FOOTHILL RANCH, Calif., Nov 20, 2008 (BUSINESS WIRE) --

The Wet Seal, Inc. (Nasdaq:WTSLA), a leading specialty retailer to young women, announced results for its fiscal third quarter ended November 1, 2008, and introduced guidance for its fiscal fourth quarter.

For the third quarter:

Ed Thomas, chief executive officer, commented, "Our third quarter financial results, which are significantly improved over the prior year, reflect our continued success in navigating this challenging economic environment. We delivered improved operating results in both our Wet Seal and Arden B business segments, despite comparable store sale declines, as a result of focused management efforts across all areas of our organization."

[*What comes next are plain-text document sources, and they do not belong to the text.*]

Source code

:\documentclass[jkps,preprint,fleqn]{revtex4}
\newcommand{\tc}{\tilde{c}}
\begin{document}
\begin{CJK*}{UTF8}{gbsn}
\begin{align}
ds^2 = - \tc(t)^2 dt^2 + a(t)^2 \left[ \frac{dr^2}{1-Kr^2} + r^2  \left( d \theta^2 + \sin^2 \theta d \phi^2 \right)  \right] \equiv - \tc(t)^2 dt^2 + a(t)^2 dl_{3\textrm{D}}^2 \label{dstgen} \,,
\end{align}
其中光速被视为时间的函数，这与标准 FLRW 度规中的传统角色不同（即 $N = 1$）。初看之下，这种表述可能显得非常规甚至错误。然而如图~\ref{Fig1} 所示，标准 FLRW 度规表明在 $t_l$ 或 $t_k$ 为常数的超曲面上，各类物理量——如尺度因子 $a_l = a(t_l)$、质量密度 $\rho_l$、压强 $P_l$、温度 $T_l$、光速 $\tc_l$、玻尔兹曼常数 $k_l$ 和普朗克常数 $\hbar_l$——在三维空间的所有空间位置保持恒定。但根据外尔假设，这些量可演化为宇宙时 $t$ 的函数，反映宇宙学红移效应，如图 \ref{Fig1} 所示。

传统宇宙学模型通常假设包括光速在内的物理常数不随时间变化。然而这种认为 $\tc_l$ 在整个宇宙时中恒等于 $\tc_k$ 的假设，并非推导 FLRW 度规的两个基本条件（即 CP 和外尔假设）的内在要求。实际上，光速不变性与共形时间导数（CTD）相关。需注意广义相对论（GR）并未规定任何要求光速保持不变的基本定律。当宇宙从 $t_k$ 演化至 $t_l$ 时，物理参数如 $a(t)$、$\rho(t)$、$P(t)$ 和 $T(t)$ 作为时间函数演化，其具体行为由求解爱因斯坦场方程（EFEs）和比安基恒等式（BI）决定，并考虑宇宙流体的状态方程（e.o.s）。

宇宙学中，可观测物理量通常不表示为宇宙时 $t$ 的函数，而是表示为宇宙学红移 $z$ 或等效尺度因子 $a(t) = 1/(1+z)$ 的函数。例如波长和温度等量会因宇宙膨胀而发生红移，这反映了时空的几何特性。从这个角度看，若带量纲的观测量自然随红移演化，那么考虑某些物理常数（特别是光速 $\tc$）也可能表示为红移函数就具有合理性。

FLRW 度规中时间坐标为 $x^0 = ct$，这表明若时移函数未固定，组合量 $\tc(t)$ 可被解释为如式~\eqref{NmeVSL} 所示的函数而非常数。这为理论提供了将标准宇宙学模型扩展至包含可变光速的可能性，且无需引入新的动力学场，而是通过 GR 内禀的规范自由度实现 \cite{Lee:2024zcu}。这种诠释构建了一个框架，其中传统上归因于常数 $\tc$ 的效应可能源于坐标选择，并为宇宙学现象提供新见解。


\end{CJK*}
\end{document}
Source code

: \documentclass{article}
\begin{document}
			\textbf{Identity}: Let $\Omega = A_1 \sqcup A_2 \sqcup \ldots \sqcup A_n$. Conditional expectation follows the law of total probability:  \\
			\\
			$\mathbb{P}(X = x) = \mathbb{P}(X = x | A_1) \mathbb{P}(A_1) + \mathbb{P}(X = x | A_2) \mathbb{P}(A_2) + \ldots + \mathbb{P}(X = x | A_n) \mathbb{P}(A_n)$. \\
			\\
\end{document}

Mr. Thomas continued, "In these difficult times, we are very pleased that Wet Seal proves to be a key destination for young women to find fashionable, value-oriented apparel and accessories."

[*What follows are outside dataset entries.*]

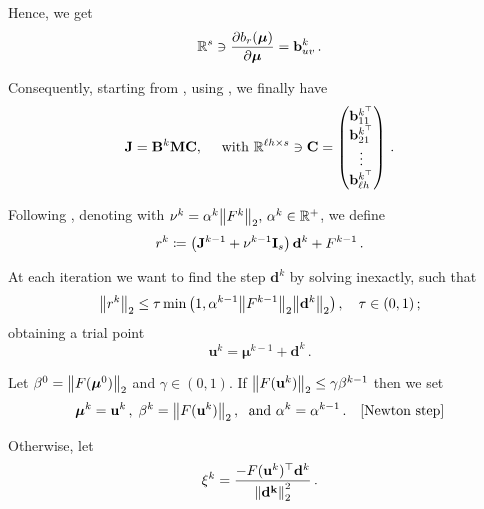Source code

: Hence, we get 
\begin{equation}\label{eq:Jsecond}
    \mathbb{R}^{s} \ni \pdv{b_r(\boldsymbol{\mu})}{\boldsymbol{\mu}}=\mathbf{b}_{uv}^{k}\,.
\end{equation}

Consequently, starting from , using , we finally have
\begin{equation}\label{eq:genJ_explicit}
    \mathbf{J} = \mathbf{B}^k \mathbf{M} \mathbf{C}, 
    \quad \text{ with } \mathbb{R}^{\ell h \times s} \ni \mathbf{C}=\begin{pmatrix}
        \mathbf{b}_{11}^{k^\top}\\
        \mathbf{b}_{21}^{k^\top}\\
        \vdots \\
        \mathbf{b}_{\ell h}^{k^\top}  
    \end{pmatrix}\,. 
\end{equation}

Following , denoting with $\nu^k=\alpha^k\norm{F^k}_2, \, \alpha^k \in \mathbb{R}^+$, we define
\begin{equation}\label{eq:regN1}
    r^k \coloneqq \left( \mathbf{J}^{k-1} + \nu^{k-1} \mathbf{I}_s \right) \mathbf{d}^{k} + F^{k-1}\,.
\end{equation}

At each iteration we want to find the step $\mathbf{d}^k$ by solving  inexactly, such that
\begin{equation}
    \norm{r^k}_2 \leq \tau \min{\left(1, \alpha^{k-1} \norm{F^{k-1}}_2 \norm{\mathbf{d}^k}_2\right)}\,, \quad \tau \in (0,1)\,;
\end{equation}
obtaining a trial point
\begin{equation}\label{eq:regN_trial}
    \mathbf{u}^k = \boldsymbol{\mu}^{k-1} + \mathbf{d}^k\,.
\end{equation}

Let $\beta^0=\norm{F(\boldsymbol{\mu}^0)}_2$ and $\gamma \in (0,1)$.
If $\norm{F(\mathbf{u}^k)}_2\leq \gamma \beta^{k-1}$ then we set
\begin{equation}\label{eq:Newton_step}
    \boldsymbol{\mu}^{k} = \mathbf{u}^k\,, \; \beta^{k}=\norm{F(\mathbf{u}^k)}_2\,, \; \text{ and } \alpha^{k}=\alpha^{k-1}\,. \quad \text{[Newton step]}
\end{equation}

Otherwise, let 
\begin{equation}\label{eq:safeguard_ratio}
    \xi^k = \frac{- F(\mathbf{u}^k)^\top \mathbf{d}^k}{\norm{\mathbf{d^k}}_2^2}\, . 
\end{equation}

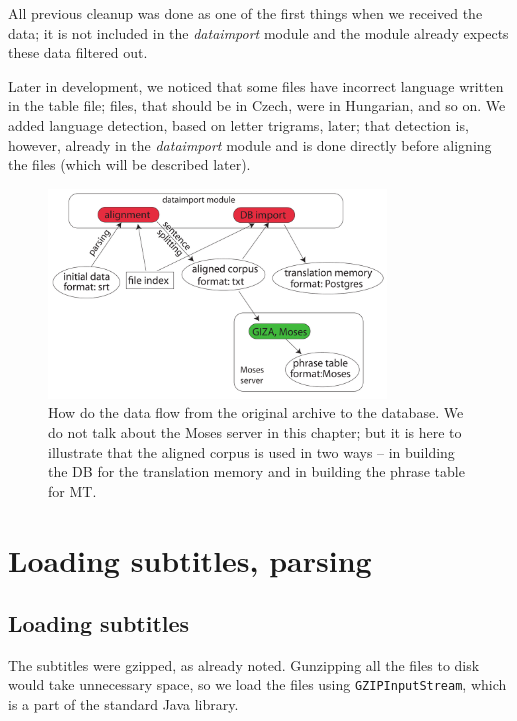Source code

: All previous cleanup was done as one of the first things when we received the data; it is not included in the \emph{dataimport} module and the module already expects these data filtered out.

Later in development, we noticed that some files have incorrect language written in the table file; files, that should be in Czech, were in  Hungarian, and so on. We added language detection, based on letter trigrams, later; that detection is, however, already in the \emph{dataimport} module and is done directly before aligning the files (which will be described later).


\begin{figure}[t]
\begin{center}
\includegraphics[width=0.8\textwidth]{figures/data_flow.pdf}
\end{center}
\caption{How do the data flow from the original archive to the database. We do not talk about the Moses server in this chapter; but it is here to illustrate that the aligned corpus is used in two ways -- in building the DB for the translation memory and in building the phrase table for MT.}\label{dataflow}
\end{figure}

\section{Loading subtitles, parsing}
\label{parsing_subs}
\subsection*{Loading subtitles}
The subtitles were gzipped, as already noted. Gunzipping all the files to disk would take unnecessary space, so we load the files using \texttt{GZIPInputStream}, which is a part of the standard Java library.

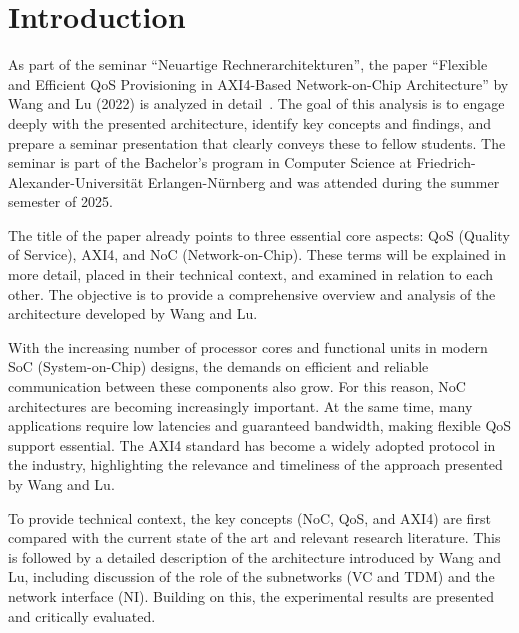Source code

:\chapter{Introduction}

As part of the seminar “Neuartige Rechnerarchitekturen”, the paper “Flexible and Efficient QoS Provisioning in AXI4-Based Network-on-Chip Architecture” by Wang and Lu (2022) is analyzed in detail~\cite{wang_flexible_2022}. The goal of this analysis is to engage deeply with the presented architecture, identify key concepts and findings, and prepare a seminar presentation that clearly conveys these to fellow students.
The seminar is part of the Bachelor's program in Computer Science at Friedrich-Alexander-Universität Erlangen-Nürnberg and was attended during the summer semester of 2025.

The title of the paper already points to three essential core aspects: QoS (Quality of Service), AXI4, and NoC (Network-on-Chip). These terms will be explained in more detail, placed in their technical context, and examined in relation to each other. The objective is to provide a comprehensive overview and analysis of the architecture developed by Wang and Lu.

With the increasing number of processor cores and functional units in modern SoC (System-on-Chip) designs, the demands on efficient and reliable communication between these components also grow. For this reason, NoC architectures are becoming increasingly important. At the same time, many applications require low latencies and guaranteed bandwidth, making flexible QoS support essential. The AXI4 standard has become a widely adopted protocol in the industry, highlighting the relevance and timeliness of the approach presented by Wang and Lu.

To provide technical context, the key concepts (NoC, QoS, and AXI4) are first compared with the current state of the art and relevant research literature. This is followed by a detailed description of the architecture introduced by Wang and Lu, including discussion of the role of the subnetworks (VC and TDM) and the network interface (NI). Building on this, the experimental results are presented and critically evaluated.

The Company generated cash flows from operations of $10.2 million during the third quarter of fiscal 2008 and ended the quarter with $127.6 million of cash and cash equivalents and $2.5 million of long-term debt, comprised of convertible notes, net of discount. As of the end of the prior year third quarter, the Company had cash, cash equivalents and marketable securities of $80.1 million and long-term debt, comprised of convertible notes, net of discount, of $3.4 million.

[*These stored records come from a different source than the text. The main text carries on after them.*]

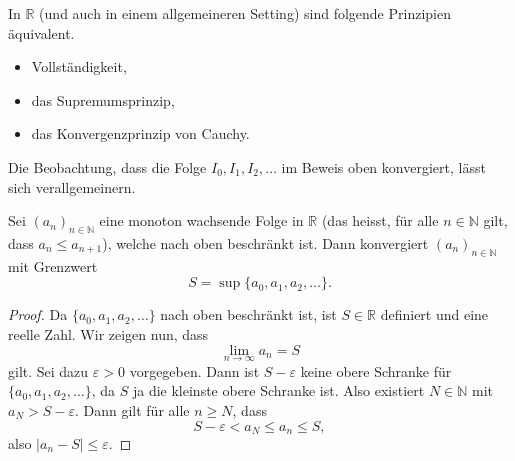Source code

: \documentclass[../main.tex]{subfiles}
\begin{document}
\begin{remark}
  In $\mathbb{R}$ (und auch
  in einem allgemeineren Setting)
  sind folgende Prinzipien äquivalent.
  \begin{itemize}
    \item Vollständigkeit,
    \item das Supremumsprinzip,
    \item das Konvergenzprinzip von Cauchy.
  \end{itemize}
  
\end{remark}


Die Beobachtung, dass die Folge $I_0, I_1, I_2, \dots$
im Beweis oben konvergiert, lässt sich verallgemeinern.

\begin{claim}[Monotononieprinzip]
  Sei ${(a_n)}_{n \in \mathbb{N}}$ eine monoton wachsende
  Folge in $\mathbb{R}$ (das heisst, für alle
  $n \in \mathbb{N}$ gilt, dass $a_n \leq a_{n+1}$),
  welche nach oben beschränkt ist.
  Dann konvergiert ${(a_n)}_{n \in \mathbb{N}}$ mit
  Grenzwert
  \[
    S = \sup \{a_0, a_1, a_2, \dots\}.
  \]
\end{claim}

\begin{proof}
  Da $\{a_0, a_1, a_2, \dots\}$ nach oben beschränkt ist,
  ist $S \in \mathbb{R}$ definiert und eine reelle Zahl.
  Wir zeigen nun, dass
  \[
    \lim_{n \to \infty} a_n = S
  \]
  gilt.
  Sei dazu $\varepsilon > 0$ vorgegeben. 
  Dann ist $S - \varepsilon$ keine obere Schranke
  für $\{a_0, a_1, a_2, \dots\}$,
  da $S$ ja die kleinste obere Schranke ist.
  Also existiert $N \in \mathbb{N}$ mit
  $a_N > S - \varepsilon$.
  Dann gilt für alle $n \geq N$, dass
  \[
    S - \varepsilon < a_N \leq a_n \leq S,
  \]
  also $|a_n - S| \leq \varepsilon$.
\end{proof}
\end{document}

The Company ended the third quarter with inventories of $41.2 million, representing a 22.2% decrease in inventory per square foot versus the end of the prior year third quarter. This decrease was comprised of a 12.4% decrease at Wet Seal stores and a 46.2% decrease at Arden B stores.

First Nine Months Financial Results

Net sales for the 39 weeks ended November 1, 2008, were $438.1 million compared to net sales of $431.6 million for the 39 weeks ended November 3, 2007. Comparable store sales for the 39 weeks ended November 1, 2008 declined 6.5%, comprised of a 2.7% decline at Wet Seal and a 20.2% decline at Arden B.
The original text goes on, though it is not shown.